The practice is pervaded by the reassuring illusion that programs are just devices like any others, the only difference admitted being that their manufacture might require a new type of craftsmen, viz. programmers. From there it is only a small step to measuring “programmer productivity” in terms of “number of lines of code produced per month”. This is a very costly measuring unit because it encourages the writing of insipid code, but today I am less interested in how foolish a unit it is from even a pure business point of view. My point today is that, if we wish to count lines of code, we should not regard them as “lines produced” but as “lines spent”: the current conventional wisdom is so foolish as to book that count on the wrong side of the ledger. E W Dijkstra
This is contradictory to common sense. It looks like an anti-pattern since this is usually understood as trying to do something simple in a very complex way — like https://github.com/EnterpriseQualityCoding/FizzBuzzEnterpriseEdition. But it is more a matter of naming, over-implementation is different from over-engineering. It is almost like telling that one does not have a better name than Murder, but it is really much closer to Love. If we can forget about the naming; then what I am talking about is building above the minimum specification; the Apple Design theme ( MagSafe, Retina Display etc), the Nokia mobile phone’s reliability, Toyota Quality and other similar. Typically the values we associate with the Brands. There is a similar value that is behind SW products, but customers do not experience it directly. It is noticed only in its absence. Think of a day when you are no longer able to search or shop due to the non-availability of Google or Amazon services. Very few know the complex engineering behind these very simple interfaces. These systems are designed to scale — imagine the videos being uploaded to Youtube and Google Photos by billions of users and made accessible to billion others, and hiding the enormity behind effectively.

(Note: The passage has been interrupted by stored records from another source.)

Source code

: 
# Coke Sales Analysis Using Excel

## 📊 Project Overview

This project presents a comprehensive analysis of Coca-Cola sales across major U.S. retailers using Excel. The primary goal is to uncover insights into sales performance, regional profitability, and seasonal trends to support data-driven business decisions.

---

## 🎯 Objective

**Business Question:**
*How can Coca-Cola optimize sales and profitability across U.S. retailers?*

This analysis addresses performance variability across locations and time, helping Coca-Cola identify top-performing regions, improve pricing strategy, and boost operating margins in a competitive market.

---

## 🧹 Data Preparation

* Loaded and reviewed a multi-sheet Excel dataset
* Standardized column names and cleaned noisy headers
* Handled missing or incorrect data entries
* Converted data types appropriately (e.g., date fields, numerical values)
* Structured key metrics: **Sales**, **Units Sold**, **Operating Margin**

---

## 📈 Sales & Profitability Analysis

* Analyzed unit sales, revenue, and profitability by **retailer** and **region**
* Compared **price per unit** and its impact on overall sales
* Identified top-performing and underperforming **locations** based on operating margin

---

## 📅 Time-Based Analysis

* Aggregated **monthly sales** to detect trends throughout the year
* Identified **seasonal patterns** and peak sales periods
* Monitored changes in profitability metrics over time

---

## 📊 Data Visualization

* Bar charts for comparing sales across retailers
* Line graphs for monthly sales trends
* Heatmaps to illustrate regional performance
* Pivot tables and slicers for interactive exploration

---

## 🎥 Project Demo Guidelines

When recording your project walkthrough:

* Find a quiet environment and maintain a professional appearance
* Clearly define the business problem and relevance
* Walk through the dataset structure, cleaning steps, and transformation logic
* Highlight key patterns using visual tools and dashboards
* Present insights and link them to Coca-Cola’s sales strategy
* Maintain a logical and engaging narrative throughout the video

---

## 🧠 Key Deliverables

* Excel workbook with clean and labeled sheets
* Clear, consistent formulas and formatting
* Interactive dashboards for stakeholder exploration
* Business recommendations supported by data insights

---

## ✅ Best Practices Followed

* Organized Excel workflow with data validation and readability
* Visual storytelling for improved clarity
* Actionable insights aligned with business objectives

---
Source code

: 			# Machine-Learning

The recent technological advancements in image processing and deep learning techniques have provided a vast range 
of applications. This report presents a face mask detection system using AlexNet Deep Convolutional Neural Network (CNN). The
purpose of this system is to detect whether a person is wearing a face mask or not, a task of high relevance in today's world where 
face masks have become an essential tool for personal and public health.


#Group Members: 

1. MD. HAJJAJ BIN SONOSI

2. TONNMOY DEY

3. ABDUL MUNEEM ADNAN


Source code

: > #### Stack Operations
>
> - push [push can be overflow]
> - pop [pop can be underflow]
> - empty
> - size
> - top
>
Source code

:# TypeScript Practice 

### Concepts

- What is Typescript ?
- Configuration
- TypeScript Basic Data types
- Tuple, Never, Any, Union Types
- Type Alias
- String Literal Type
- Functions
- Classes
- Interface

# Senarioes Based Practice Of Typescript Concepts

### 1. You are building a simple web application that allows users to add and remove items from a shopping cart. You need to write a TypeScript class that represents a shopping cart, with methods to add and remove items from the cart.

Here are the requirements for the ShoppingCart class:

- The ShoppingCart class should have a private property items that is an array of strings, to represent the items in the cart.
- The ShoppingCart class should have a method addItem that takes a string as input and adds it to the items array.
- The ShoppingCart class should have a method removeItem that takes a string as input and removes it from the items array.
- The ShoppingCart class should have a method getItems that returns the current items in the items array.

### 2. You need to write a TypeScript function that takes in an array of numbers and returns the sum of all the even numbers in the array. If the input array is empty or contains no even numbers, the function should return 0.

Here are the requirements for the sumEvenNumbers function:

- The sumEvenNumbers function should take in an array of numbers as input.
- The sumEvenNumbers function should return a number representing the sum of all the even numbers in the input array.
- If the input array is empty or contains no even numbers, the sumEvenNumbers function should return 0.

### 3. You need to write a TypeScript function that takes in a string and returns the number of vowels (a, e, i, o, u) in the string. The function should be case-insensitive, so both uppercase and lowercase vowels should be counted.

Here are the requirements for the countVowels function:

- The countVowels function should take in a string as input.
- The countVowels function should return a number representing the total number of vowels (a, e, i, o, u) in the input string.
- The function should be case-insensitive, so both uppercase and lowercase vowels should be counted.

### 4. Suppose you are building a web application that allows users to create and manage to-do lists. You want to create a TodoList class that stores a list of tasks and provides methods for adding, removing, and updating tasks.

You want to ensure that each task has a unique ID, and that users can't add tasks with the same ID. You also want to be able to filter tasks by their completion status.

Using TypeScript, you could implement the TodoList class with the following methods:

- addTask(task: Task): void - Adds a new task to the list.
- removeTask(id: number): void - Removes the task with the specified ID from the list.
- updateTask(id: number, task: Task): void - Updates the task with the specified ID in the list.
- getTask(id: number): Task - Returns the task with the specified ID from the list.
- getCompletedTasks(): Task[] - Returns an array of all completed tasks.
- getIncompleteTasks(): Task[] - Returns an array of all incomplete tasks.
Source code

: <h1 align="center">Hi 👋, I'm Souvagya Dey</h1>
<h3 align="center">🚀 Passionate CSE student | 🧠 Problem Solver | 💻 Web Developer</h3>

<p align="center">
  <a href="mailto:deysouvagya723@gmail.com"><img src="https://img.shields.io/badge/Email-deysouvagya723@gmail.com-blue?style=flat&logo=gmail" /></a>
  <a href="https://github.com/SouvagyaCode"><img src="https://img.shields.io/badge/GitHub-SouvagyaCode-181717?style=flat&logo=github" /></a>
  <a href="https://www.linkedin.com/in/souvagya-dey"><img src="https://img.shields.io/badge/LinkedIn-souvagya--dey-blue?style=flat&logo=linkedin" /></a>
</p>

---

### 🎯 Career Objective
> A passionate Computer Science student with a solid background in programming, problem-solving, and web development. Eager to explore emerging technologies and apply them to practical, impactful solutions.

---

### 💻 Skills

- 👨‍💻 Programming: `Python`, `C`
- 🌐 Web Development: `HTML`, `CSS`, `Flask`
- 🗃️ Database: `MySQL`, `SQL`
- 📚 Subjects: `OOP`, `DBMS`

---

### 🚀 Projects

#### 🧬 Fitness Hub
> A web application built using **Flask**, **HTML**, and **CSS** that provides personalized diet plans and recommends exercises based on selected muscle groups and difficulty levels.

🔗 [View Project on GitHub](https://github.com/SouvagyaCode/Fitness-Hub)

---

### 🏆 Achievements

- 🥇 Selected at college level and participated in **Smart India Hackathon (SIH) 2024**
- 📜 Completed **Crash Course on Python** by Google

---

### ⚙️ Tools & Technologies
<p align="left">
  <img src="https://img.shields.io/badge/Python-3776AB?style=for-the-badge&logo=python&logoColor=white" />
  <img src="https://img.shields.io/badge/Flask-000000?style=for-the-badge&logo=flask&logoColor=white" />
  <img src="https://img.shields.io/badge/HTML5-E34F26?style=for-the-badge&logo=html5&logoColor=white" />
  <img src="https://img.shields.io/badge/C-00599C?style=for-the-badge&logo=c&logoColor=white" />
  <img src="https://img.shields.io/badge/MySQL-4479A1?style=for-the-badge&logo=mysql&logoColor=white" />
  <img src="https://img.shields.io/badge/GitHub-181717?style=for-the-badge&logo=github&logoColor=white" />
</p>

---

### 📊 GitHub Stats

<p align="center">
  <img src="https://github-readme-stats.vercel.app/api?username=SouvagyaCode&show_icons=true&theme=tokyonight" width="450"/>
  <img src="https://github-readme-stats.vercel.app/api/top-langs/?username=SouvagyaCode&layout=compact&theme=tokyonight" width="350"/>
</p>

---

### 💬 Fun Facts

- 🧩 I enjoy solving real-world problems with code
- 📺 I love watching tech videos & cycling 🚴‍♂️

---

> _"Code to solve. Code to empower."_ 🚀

You may think these are big corporations with huge budgets, but these were tiny companies that have grown due to the value in their engineering. The idea and its implementation are equally important.

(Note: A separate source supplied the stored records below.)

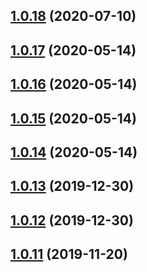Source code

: ## [1.0.18](https://github.com/benMain/aws-serverless-fastify/compare/v1.0.17...v1.0.18) (2020-07-10)

## [1.0.17](https://github.com/benMain/aws-serverless-fastify/compare/v1.0.16...v1.0.17) (2020-05-14)

## [1.0.16](https://github.com/benMain/aws-serverless-fastify/compare/v1.0.15...v1.0.16) (2020-05-14)

## [1.0.15](https://github.com/benMain/aws-serverless-fastify/compare/v1.0.14...v1.0.15) (2020-05-14)

## [1.0.14](https://github.com/benMain/aws-serverless-fastify/compare/v1.0.13...v1.0.14) (2020-05-14)

## [1.0.13](https://github.com/benMain/aws-serverless-fastify/compare/v1.0.12...v1.0.13) (2019-12-30)

## [1.0.12](https://github.com/benMain/aws-serverless-fastify/compare/v1.0.11...v1.0.12) (2019-12-30)

## [1.0.11](https://github.com/benMain/aws-serverless-fastify/compare/v1.0.10...v1.0.11) (2019-11-20)
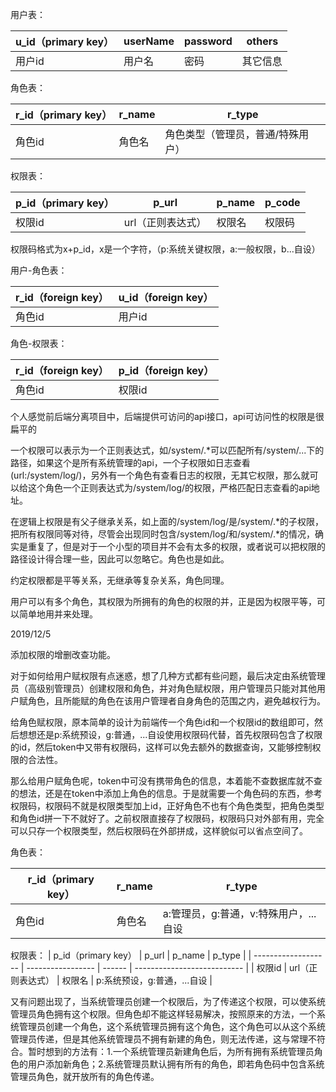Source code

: 







用户表：

| u_id（primary key） | userName | password | others   |
| ------------------- | -------- | -------- | -------- |
| 用户id              | 用户名   | 密码     | 其它信息 |



角色表：

| r_id（primary key） | r_name | r_type                            |
| ------------------- | ------ | --------------------------------- |
| 角色id              | 角色名 | 角色类型（管理员，普通/特殊用户） |



权限表：

| p_id（primary key） | p_url             | p_name | p_code |
| ------------------- | ----------------- | ------ | ------ |
| 权限id              | url（正则表达式） | 权限名 | 权限码 |

权限码格式为x+p_id，x是一个字符，（p:系统关键权限，a:一般权限，b...自设）



用户-角色表：

| r_id（foreign key） | u_id（foreign key） |
| ------------------- | ------------------- |
| 角色id              | 用户id              |



角色-权限表：

| r_id（foreign key） | p_id（foreign key） |
| ------------------- | ------------------- |
| 角色id              | 权限id              |



个人感觉前后端分离项目中，后端提供可访问的api接口，api可访问性的权限是很扁平的

一个权限可以表示为一个正则表达式，如/system/.*可以匹配所有/system/...下的路径，如果这个是所有系统管理的api，一个子权限如日志查看(url:/system/log/)，另外有一个角色有查看日志的权限，无其它权限，那么就可以给这个角色一个正则表达式为/system/log/的权限，严格匹配日志查看的api地址。

在逻辑上权限是有父子继承关系，如上面的/system/log/是/system/.\*的子权限，把所有权限同等对待，尽管会出现同时包含/system/log/和/system/.\*的情况，确实是重复了，但是对于一个小型的项目并不会有太多的权限，或者说可以把权限的路径设计得合理一些，因此可以忽略它。角色也是如此。

约定权限都是平等关系，无继承等复杂关系，角色同理。

用户可以有多个角色，其权限为所拥有的角色的权限的并，正是因为权限平等，可以简单地用并来处理。





2019/12/5

添加权限的增删改查功能。

对于如何给用户赋权限有点迷惑，想了几种方式都有些问题，最后决定由系统管理员（高级别管理员）创建权限和角色，并对角色赋权限，用户管理员只能对其他用户赋角色，且所能赋的角色在该用户管理者自身角色的范围之内，避免越权行为。



给角色赋权限，原本简单的设计为前端传一个角色id和一个权限id的数组即可，然后想想还是p:系统预设，g:普通，...自设使用权限码代替，首先权限码包含了权限的id，然后token中又带有权限码，这样可以免去额外的数据查询，又能够控制权限的合法性。



那么给用户赋角色呢，token中可没有携带角色的信息，本着能不查数据库就不查的想法，还是在token中添加上角色的信息。于是就需要一个角色码的东西，参考权限码，权限码不就是权限类型加上id，正好角色不也有个角色类型，把角色类型和角色id拼一下不就好了。之前权限直接存了权限码，权限码只对外部有用，完全可以只存一个权限类型，然后权限码在外部拼成，这样貌似可以省点空间了。

角色表：

| r_id（primary key） | r_name | r_type                                |
| ------------------- | ------ | ------------------------------------- |
| 角色id              | 角色名 | a:管理员，g:普通，v:特殊用户，...自设 |

权限表：
| p_id（primary key） | p_url             | p_name | p_type                      |
| ------------------- | ----------------- | ------ | --------------------------- |
| 权限id              | url（正则表达式） | 权限名 | p:系统预设，g:普通，...自设 |



又有问题出现了，当系统管理员创建一个权限后，为了传递这个权限，可以使系统管理员角色拥有这个权限。但角色却不能这样轻易解决，按照原来的方法，一个系统管理员创建一个角色，这个系统管理员拥有这个角色，这个角色可以从这个系统管理员传递，但是其他系统管理员不拥有新建的角色，则无法传递，这与常理不符合。暂时想到的方法有：1.一个系统管理员新建角色后，为所有拥有系统管理员角色的用户添加新角色；2.系统管理员默认拥有所有的角色，即若角色码中包含系统管理员角色，就开放所有的角色传递。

If you are asked to build a passenger car, will you go rouge and design a race car. This is what people think when they think of over-engineering. However, in this industry, things are different. Requirements are always unclear and underspecified. The product management would tell the first version need to support only 10 users. The architect and developer would crank out a system in no time. User love it, it has become pretty popular; but now the system is crashing as it was not engineered to handle the load. This never happens for buildings, bridges or railway cars. But in this industry, the engineering effort is underestimated. You can still have the resources to support ten users, say a server or a few compute instances. But the systems should be designed for linear scalability and be horizontally scalable. That means every component is the system should be designed for linear scalability. This is easy to overlook; Example relational databases looks to be linear scalable for some time, till it is not. Which does not necessarily mean that you should not use them; but you should use them where they fit.
This over-design may seem a lot of upfront work. It is a bit more upfront work, but mostly it is in choosing the right technology or service and may be testing it, but rarely developing from scratch.
I have seen that all successful products grow, either in users, or devices or data. There is a popular adage “Keep It Simple S***id”, or “Premature optimisation is the root of all Evil”. Well Keep it Simple but — no Simpler is another adage by a much more respected individual, and regarding optimisation; optimize what is the question? Things that are the base of the system, the backbone, are very very hard to “optimize” later on. The rest can be optimised even later. As said -make things simple-but no simpler, that is stupid as well.
Everyone means something different when they tell DevOps. Developers doing part operation role, Operation doing part automation of manual activities etc.
The CI/CD part: First things first -DevOps is not just CI/CD. Automation of testing and automation of deployment are very much part of it.
Also, DevOps is not a team, or a team name, it is a process- a way of working. Google’s Site Reliability Team and Site Reliability Engineering is a better way to name teams and people. SRE are developers automating away manual operations part.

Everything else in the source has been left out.